Distributes tasks and tracks task status. The TaskTracker is abbreviated as tracker.

Console

Interacts with users, receives command input, and displays command output. The console supports system management commands including deploy, start, and stop, and job management commands including submit, retry, and clean.

Job

Specifies the data migration jobs submitted by users. One job corresponds to one job.cfg configuration file.

Task

Migrates a portion of files. A job can be divided into multiple tasks by data size and number of files. The minimal unit for dividing a job into tasks is a file. One file is not assigned to multiple tasks.

In distributed deployment, you can start multiple devices and run only one worker on each device to migrate data. Tasks are evenly assigned to workers, and a worker runs multiple tasks.

The following content shows the file structure in distributed mode:

ossimport
├── bin
│ ├── console.jar     # The JAR package for the console module.
│ ├── master.jar      # The JAR package for the master module.
│ ├── tracker.jar     # The JAR package for the tracker module.
│ └── worker.jar      # The JAR package for the worker module.
├── conf
│ ├── job.cfg         # The Job configuration file template.
│ ├── sys.properties  # The configuration file that contains system parameters.
│ └── workers         # The list of workers.
├── console.sh          # The command-line tool. Only Linux is supported.
├── logs                # The directory that contains logs.
└ ── README.md # The file that provides a description of ossimport. We recommend that you read this file before you use ossimport.

Configuration files

The sys.properties and local_job.cfg configuration files are available in standalone mode. The sys.properties, job.cfg, and workers configuration files are available in distributed mode. The local_job.cfg and job.cfg configuration files have the same parameters. The workers configuration file is exclusive to the distributed mode.

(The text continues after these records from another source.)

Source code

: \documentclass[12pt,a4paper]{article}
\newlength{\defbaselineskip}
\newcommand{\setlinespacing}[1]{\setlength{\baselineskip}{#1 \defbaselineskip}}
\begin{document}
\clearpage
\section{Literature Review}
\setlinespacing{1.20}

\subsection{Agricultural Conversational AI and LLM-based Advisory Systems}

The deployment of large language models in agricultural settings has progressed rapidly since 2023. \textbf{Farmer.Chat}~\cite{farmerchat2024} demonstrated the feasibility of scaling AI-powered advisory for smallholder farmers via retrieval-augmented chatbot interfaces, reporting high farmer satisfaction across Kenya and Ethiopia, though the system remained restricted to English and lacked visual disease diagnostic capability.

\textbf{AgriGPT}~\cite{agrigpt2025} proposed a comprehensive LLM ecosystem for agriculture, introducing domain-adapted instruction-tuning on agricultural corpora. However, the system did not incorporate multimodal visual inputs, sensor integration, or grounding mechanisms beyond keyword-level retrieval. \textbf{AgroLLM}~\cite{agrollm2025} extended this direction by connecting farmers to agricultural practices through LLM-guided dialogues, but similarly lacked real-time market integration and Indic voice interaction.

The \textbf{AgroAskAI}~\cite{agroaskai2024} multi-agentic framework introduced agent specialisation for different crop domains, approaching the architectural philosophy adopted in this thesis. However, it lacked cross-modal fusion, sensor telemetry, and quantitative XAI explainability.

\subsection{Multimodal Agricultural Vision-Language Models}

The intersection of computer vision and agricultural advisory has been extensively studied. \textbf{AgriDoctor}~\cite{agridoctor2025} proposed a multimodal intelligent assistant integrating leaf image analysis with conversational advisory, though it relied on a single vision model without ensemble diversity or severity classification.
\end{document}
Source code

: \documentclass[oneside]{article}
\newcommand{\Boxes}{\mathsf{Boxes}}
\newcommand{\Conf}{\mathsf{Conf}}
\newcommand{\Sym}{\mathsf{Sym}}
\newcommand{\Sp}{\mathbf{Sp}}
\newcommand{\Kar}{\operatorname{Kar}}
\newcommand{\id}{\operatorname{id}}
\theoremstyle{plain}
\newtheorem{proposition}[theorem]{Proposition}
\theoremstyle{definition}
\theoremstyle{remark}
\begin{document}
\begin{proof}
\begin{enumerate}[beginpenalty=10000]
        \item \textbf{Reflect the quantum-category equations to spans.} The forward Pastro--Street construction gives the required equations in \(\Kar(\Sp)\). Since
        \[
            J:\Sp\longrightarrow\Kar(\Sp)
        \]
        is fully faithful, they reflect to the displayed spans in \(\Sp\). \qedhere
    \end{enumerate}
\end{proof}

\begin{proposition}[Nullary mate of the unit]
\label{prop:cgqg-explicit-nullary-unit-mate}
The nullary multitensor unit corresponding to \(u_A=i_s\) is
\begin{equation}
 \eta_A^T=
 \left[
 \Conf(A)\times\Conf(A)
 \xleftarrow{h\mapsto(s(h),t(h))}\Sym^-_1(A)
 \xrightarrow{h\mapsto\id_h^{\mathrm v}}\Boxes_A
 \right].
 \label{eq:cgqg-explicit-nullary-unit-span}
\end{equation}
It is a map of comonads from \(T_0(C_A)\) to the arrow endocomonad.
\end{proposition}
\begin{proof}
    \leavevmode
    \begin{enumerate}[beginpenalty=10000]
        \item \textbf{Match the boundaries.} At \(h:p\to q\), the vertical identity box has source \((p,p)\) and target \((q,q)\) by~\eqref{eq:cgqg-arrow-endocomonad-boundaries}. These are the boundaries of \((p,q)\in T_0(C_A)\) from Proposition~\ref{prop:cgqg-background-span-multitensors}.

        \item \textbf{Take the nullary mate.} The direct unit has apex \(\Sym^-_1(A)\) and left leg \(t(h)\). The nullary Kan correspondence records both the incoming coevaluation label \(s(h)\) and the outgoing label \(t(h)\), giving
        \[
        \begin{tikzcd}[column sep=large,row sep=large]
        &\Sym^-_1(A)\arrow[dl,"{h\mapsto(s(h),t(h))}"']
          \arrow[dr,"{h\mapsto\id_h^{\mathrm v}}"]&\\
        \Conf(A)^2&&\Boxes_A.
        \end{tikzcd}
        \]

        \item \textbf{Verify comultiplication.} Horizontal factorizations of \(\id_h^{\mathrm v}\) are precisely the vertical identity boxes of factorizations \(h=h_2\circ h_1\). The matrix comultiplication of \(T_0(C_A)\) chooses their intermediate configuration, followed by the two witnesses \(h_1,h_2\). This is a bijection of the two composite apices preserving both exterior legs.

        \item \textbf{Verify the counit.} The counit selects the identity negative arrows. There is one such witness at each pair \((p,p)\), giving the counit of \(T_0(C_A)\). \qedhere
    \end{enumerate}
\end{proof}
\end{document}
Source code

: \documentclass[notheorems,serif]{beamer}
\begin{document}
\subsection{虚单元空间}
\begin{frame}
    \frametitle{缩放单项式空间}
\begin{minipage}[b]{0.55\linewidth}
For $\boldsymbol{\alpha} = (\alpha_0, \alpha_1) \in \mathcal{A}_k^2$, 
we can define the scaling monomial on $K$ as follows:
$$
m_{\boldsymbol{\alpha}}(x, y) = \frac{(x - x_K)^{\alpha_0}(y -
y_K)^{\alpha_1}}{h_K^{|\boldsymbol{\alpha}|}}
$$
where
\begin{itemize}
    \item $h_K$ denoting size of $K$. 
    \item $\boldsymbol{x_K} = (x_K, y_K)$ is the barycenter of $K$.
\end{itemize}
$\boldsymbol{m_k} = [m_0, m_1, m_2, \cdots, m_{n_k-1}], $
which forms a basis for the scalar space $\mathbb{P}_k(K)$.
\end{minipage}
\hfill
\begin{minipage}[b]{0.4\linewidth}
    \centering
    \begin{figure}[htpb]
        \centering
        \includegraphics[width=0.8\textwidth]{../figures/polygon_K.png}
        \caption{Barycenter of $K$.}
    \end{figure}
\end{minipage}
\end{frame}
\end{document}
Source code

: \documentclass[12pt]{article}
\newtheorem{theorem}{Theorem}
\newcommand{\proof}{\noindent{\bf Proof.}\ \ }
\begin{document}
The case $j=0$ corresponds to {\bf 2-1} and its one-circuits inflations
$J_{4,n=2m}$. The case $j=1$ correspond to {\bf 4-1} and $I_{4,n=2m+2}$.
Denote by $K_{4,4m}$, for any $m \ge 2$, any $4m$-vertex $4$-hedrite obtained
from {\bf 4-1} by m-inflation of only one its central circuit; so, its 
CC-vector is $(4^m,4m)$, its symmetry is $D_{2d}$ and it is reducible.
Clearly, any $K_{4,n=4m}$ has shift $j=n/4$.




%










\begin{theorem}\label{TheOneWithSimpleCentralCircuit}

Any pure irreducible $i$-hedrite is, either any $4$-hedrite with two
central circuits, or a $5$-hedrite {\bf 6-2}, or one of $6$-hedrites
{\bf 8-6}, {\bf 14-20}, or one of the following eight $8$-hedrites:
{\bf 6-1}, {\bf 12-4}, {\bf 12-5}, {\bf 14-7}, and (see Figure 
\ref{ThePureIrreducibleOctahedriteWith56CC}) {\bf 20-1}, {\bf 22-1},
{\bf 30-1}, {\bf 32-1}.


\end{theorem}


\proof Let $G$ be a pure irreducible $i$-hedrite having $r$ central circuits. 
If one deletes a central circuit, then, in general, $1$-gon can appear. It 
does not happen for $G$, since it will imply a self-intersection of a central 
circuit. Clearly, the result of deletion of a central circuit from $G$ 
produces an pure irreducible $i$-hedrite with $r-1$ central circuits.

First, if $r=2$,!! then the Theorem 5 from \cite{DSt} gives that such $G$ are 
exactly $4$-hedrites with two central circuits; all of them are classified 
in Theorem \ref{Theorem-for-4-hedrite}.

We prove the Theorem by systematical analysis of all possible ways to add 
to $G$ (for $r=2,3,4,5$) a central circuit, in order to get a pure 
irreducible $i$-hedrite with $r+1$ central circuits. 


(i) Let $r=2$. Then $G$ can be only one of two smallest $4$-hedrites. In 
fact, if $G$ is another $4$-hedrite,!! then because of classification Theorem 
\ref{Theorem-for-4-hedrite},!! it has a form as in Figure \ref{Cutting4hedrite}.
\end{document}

  • sys.properties: the system parameters.

    Parameter

    Description

    Remarks

    workingDir

    The working directory.

    The directory to which the package is decompressed. Do not modify this parameter in standalone mode. In distributed mode, the working directory must be the same for each device.

    workerUser

    The SSH username used to log on to the device on which a worker resides.

    • If privateKeyFile is configured, the value specified for privateKeyFile is used.

    • If privateKeyFile is not configured, the values specified for workerUser and workerPassword are used.

    • Do not modify this parameter in standalone mode.

    workerPassword

    The SSH password used to log on to the device on which a worker resides.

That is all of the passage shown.